You don't need to worry about endian-ness unless you are switching machine families or using Java.

It's nice to know that pretty much all conventional PCs use little endain. But I did a bit of searching and found that vc++ has some built in functions for swapping byte order (I think they're quite well optimised as well). With all this info I found that it really wasn't much effort to support big and little endian (unless I've overlooked something) even if it's not likely to be necessary. Good practice I guess.

This is what I managed to come up with so far:

It still needs to be cleaned up, but I think I've not overlooked anything important (other than a load function..)


bool save_as_image( std::string argFilename, std::vector<ggCell>& argCells )
{
    // saves a vector of cells as an image.

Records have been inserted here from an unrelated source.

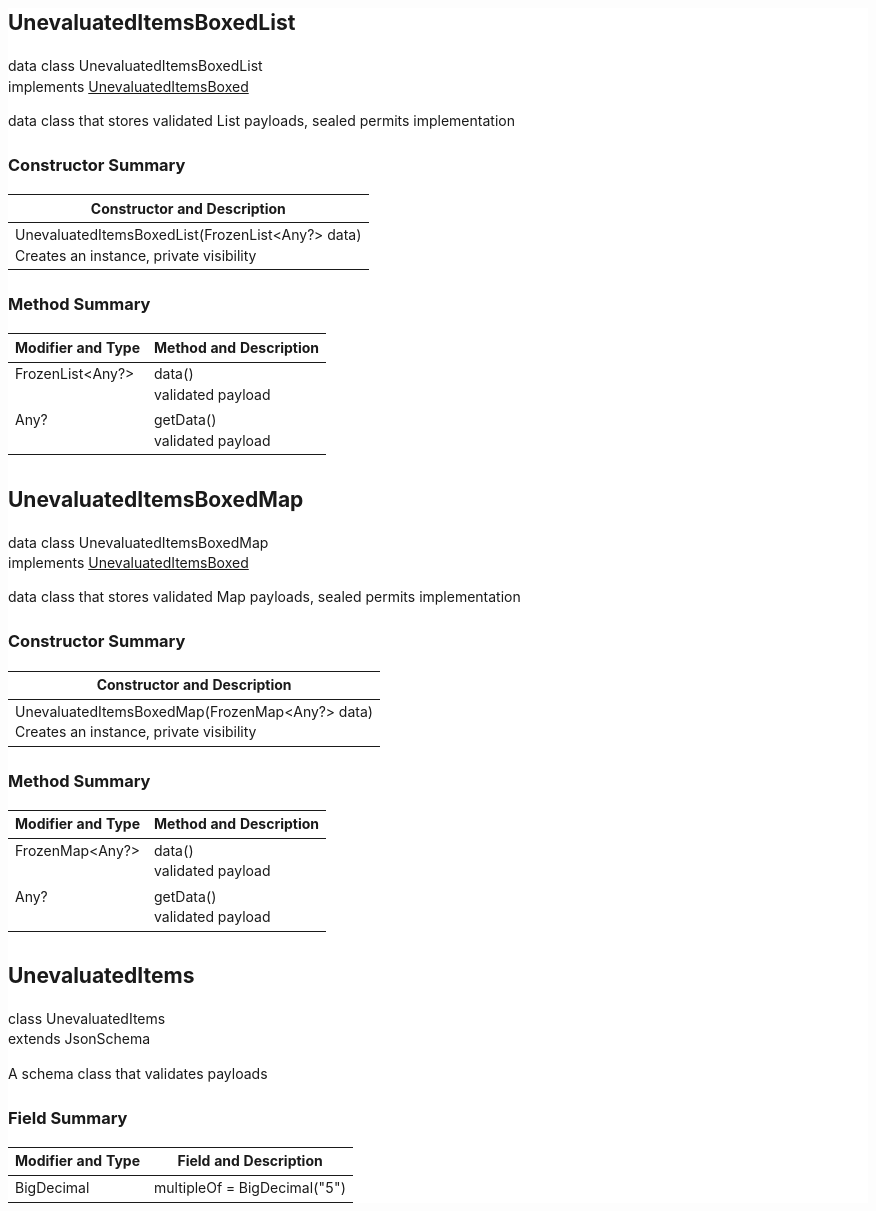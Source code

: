 ## UnevaluatedItemsBoxedList
data class UnevaluatedItemsBoxedList<br>
implements [UnevaluatedItemsBoxed](#unevaluateditemsboxed)

data class that stores validated List payloads, sealed permits implementation

### Constructor Summary
| Constructor and Description |
| --------------------------- |
| UnevaluatedItemsBoxedList(FrozenList<Any?> data)<br>Creates an instance, private visibility |

### Method Summary
| Modifier and Type | Method and Description |
| ----------------- | ---------------------- |
| FrozenList<Any?> | data()<br>validated payload |
| Any? | getData()<br>validated payload |

## UnevaluatedItemsBoxedMap
data class UnevaluatedItemsBoxedMap<br>
implements [UnevaluatedItemsBoxed](#unevaluateditemsboxed)

data class that stores validated Map payloads, sealed permits implementation

### Constructor Summary
| Constructor and Description |
| --------------------------- |
| UnevaluatedItemsBoxedMap(FrozenMap<Any?> data)<br>Creates an instance, private visibility |

### Method Summary
| Modifier and Type | Method and Description |
| ----------------- | ---------------------- |
| FrozenMap<Any?> | data()<br>validated payload |
| Any? | getData()<br>validated payload |

## UnevaluatedItems
class UnevaluatedItems<br>
extends JsonSchema

A schema class that validates payloads

### Field Summary
| Modifier and Type | Field and Description |
| ----------------- | ---------------------- |
| BigDecimal | multipleOf = BigDecimal("5") |
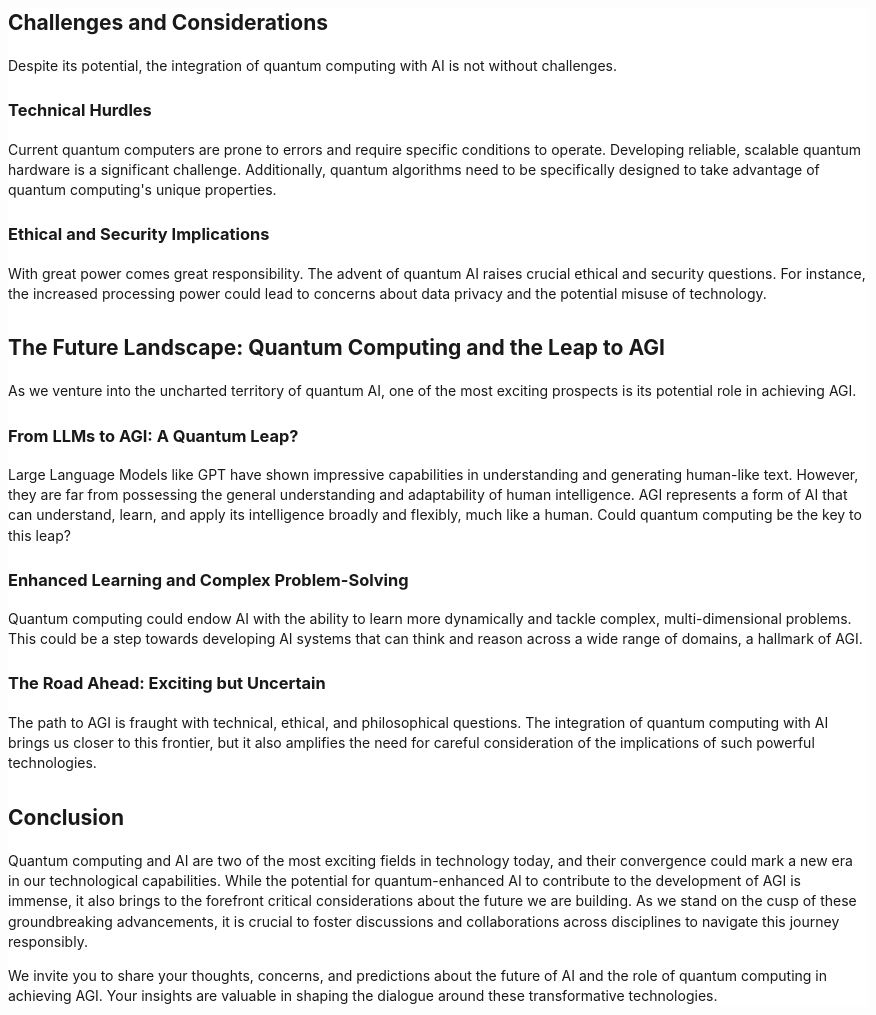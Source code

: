 ## Challenges and Considerations

Despite its potential, the integration of quantum computing with AI is not without challenges.

### Technical Hurdles

Current quantum computers are prone to errors and require specific conditions to operate. Developing reliable, scalable quantum hardware is a significant challenge. Additionally, quantum algorithms need to be specifically designed to take advantage of quantum computing's unique properties.

### Ethical and Security Implications

With great power comes great responsibility. The advent of quantum AI raises crucial ethical and security questions. For instance, the increased processing power could lead to concerns about data privacy and the potential misuse of technology.

## The Future Landscape: Quantum Computing and the Leap to AGI

As we venture into the uncharted territory of quantum AI, one of the most exciting prospects is its potential role in achieving AGI.

### From LLMs to AGI: A Quantum Leap?

Large Language Models like GPT have shown impressive capabilities in understanding and generating human-like text. However, they are far from possessing the general understanding and adaptability of human intelligence. AGI represents a form of AI that can understand, learn, and apply its intelligence broadly and flexibly, much like a human. Could quantum computing be the key to this leap?

### Enhanced Learning and Complex Problem-Solving

Quantum computing could endow AI with the ability to learn more dynamically and tackle complex, multi-dimensional problems. This could be a step towards developing AI systems that can think and reason across a wide range of domains, a hallmark of AGI.

### The Road Ahead: Exciting but Uncertain

The path to AGI is fraught with technical, ethical, and philosophical questions. The integration of quantum computing with AI brings us closer to this frontier, but it also amplifies the need for careful consideration of the implications of such powerful technologies.

## Conclusion

Quantum computing and AI are two of the most exciting fields in technology today, and their convergence could mark a new era in our technological capabilities. While the potential for quantum-enhanced AI to contribute to the development of AGI is immense, it also brings to the forefront critical considerations about the future we are building. As we stand on the cusp of these groundbreaking advancements, it is crucial to foster discussions and collaborations across disciplines to navigate this journey responsibly.

We invite you to share your thoughts, concerns, and predictions about the future of AI and the role of quantum computing in achieving AGI. Your insights are valuable in shaping the dialogue around these transformative technologies.
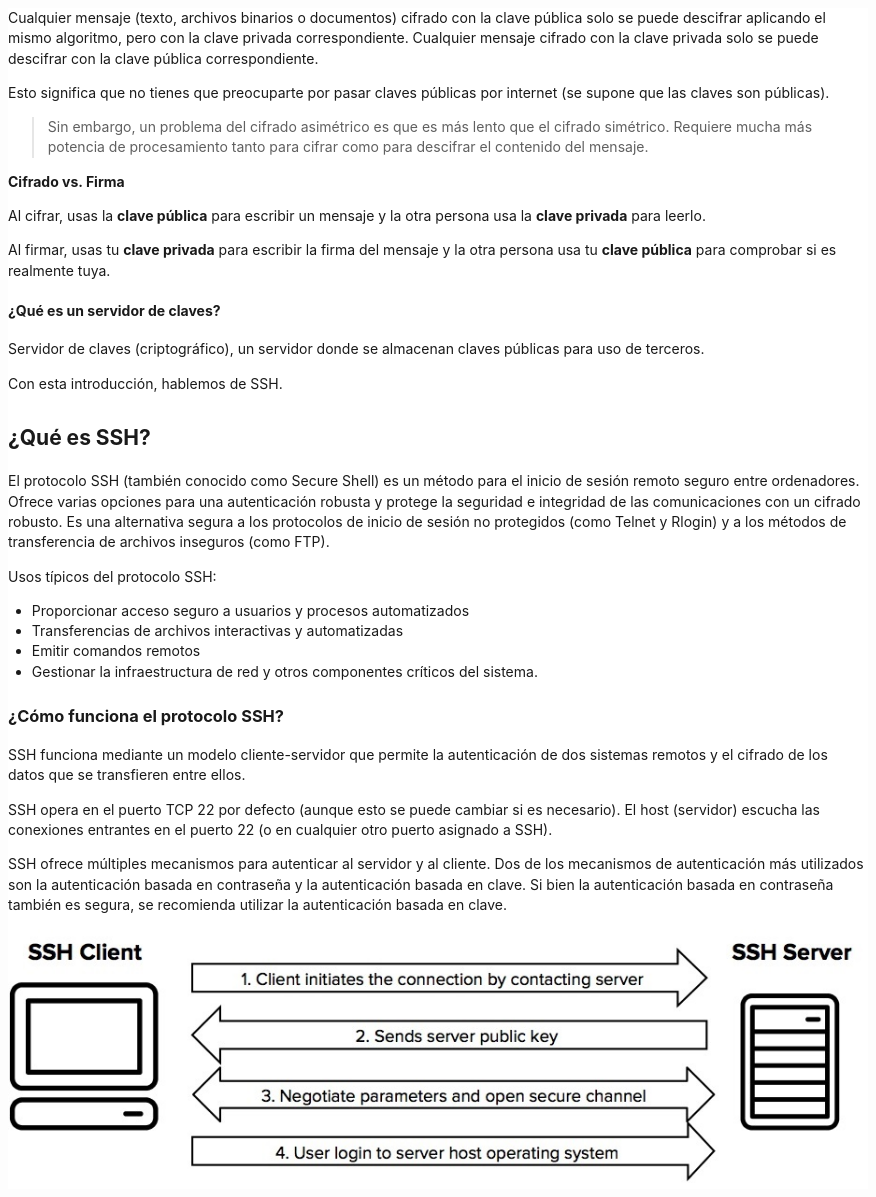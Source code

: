Cualquier mensaje (texto, archivos binarios o documentos) cifrado con la clave pública solo se puede descifrar aplicando el mismo algoritmo, pero con la clave privada correspondiente. Cualquier mensaje cifrado con la clave privada solo se puede descifrar con la clave pública correspondiente.

Esto significa que no tienes que preocuparte por pasar claves públicas por internet (se supone que las claves son públicas).

> Sin embargo, un problema del cifrado asimétrico es que es más lento que el cifrado simétrico. Requiere mucha más potencia de procesamiento tanto para cifrar como para descifrar el contenido del mensaje.

**Cifrado vs. Firma**

Al cifrar, usas la **clave pública** para escribir un mensaje y la otra persona usa la **clave privada** para leerlo.

Al firmar, usas tu **clave privada** para escribir la firma del mensaje y la otra persona usa tu **clave pública** para comprobar si es realmente tuya.
#### ¿Qué es un servidor de claves?

Servidor de claves (criptográfico), un servidor donde se almacenan claves públicas para uso de terceros.

Con esta introducción, hablemos de SSH.

## ¿Qué es SSH?

El protocolo SSH (también conocido como Secure Shell) es un método para el inicio de sesión remoto seguro entre ordenadores. Ofrece varias opciones para una autenticación robusta y protege la seguridad e integridad de las comunicaciones con un cifrado robusto. Es una alternativa segura a los protocolos de inicio de sesión no protegidos (como Telnet y Rlogin) y a los métodos de transferencia de archivos inseguros (como FTP).

Usos típicos del protocolo SSH:

* Proporcionar acceso seguro a usuarios y procesos automatizados
* Transferencias de archivos interactivas y automatizadas
* Emitir comandos remotos
* Gestionar la infraestructura de red y otros componentes críticos del sistema.

### ¿Cómo funciona el protocolo SSH?

SSH funciona mediante un modelo cliente-servidor que permite la autenticación de dos sistemas remotos y el cifrado de los datos que se transfieren entre ellos.

SSH opera en el puerto TCP 22 por defecto (aunque esto se puede cambiar si es necesario). El host (servidor) escucha las conexiones entrantes en el puerto 22 (o en cualquier otro puerto asignado a SSH).

SSH ofrece múltiples mecanismos para autenticar al servidor y al cliente. Dos de los mecanismos de autenticación más utilizados son la autenticación basada en contraseña y la autenticación basada en clave. Si bien la autenticación basada en contraseña también es segura, se recomienda utilizar la autenticación basada en clave.

![](assets/ssh-howitworks.jpg)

    // could pack more into each pixel but it's not necessary

    // calculate the image size needed
    unsigned int dimWidth = 128;
    unsigned int hlpBytesNeeded = GG_BYTES_PER_CELL*argCells.size();
    unsigned int dimHeight = 17 + (hlpBytesNeeded/4)/128;
    out("height is " + uint_to_string(dimHeight));

    // load template header
    sf::Image imgHeader;
    if ( !imgHeader.loadFromFile("data/pattern_header.png") ) {
        return false;
    }

    // create new image with header
    sf::Image imgPattern;
    imgPattern.create( dimWidth, dimHeight, sf::Color(0,0,0));
    imgPattern.copy( imgHeader, 0, 0 );

    // write all pixels
    unsigned int x = 0;
    unsigned int y = 16;
    for ( unsigned int index=0; index<argCells.size(); ++index ) {
        // gen colours
        sf::Color colX, colY, colType;
        colX = int_to_pixel( argCells[index].x );
        colY = int_to_pixel( argCells[index].y );
        colType = int_to_pixel( argCells[index].type );
        // write to image
        imgPattern.setPixel( x, y, colX );
        increment(x,y);
        imgPattern.setPixel( x, y, colY );
        increment(x,y);
        imgPattern.setPixel( x, y, colType );
        increment(x,y);
        // output colours used
        out("[" + std::to_string(index) + "] ");
        out("X: ( " + std::to_string(colX.r) + ", " + std::to_string(colX.g) + ", " + std::to_string(colX.b) + ", " + std::to_string(colX.a) + " )\n");
        out("[" + std::to_string(index) + "] ");
        out("X: ( " + std::to_string(colY.r) + ", " + std::to_string(colY.g) + ", " + std::to_string(colY.b) + ", " + std::to_string(colY.a) + " )\n");
        out("[" + std::to_string(index) + "] ");
        out("X: ( " + std::to_string(colType.r) + ", " + std::to_string(colType.g) + ", " + std::to_string(colType.b) + ", " + std::to_string(colType.a) + " )\n");
    }

    // save image
    imgPattern.saveToFile( argFilename );
    return true;

}

sf::Color int_to_pixel( int number ) {
    // code number to look better as an image
    number += GG_INT_CODE;
    // convert to pixel
    int r_single = number & 0xff000000;
    int g_single = number & 0x00ff0000;
    int b_single = number & 0x0000ff00;
    int a_single = number & 0x000000ff;
    int r = r_single >> 24;
    int g = g_single >> 16;
    int b = b_single >> 8;
    int a = a_single;
    sf::Color colour((unsigned char)r,(unsigned char)g,(unsigned char)b,(unsigned char)a);
    return colour;
}

int pixel_to_int( sf::Color colour, bool swap ) {
    int r = (int) colour.r;
    int g = (int) colour.g;
    int b = (int) colour.b;
    int a = (int) colour.a;
    int number = r << 24;
    number = number | g << 16;
    number = number | b << 8;
    number = number | a;
    if ( swap ) {
        number = (int)_byteswap_ulong( number );
    }
    // decode
    number -= GG_INT_CODE;
    return number;
}

void increment( unsigned int& x, unsigned int& y ) {
    ++x;
    if ( x >= 128 ) {
        x = 0;
        ++y;
    }
}


it will be different; the PPC family uses big endian.

Be (somewhat) careful: not *all* PowerPCs use big endian.

The chips themselves can flip between big/little endian mode, in some cases even on a per-page basis. And, at least in theory, can run little endian programs while the OS itself is big endian.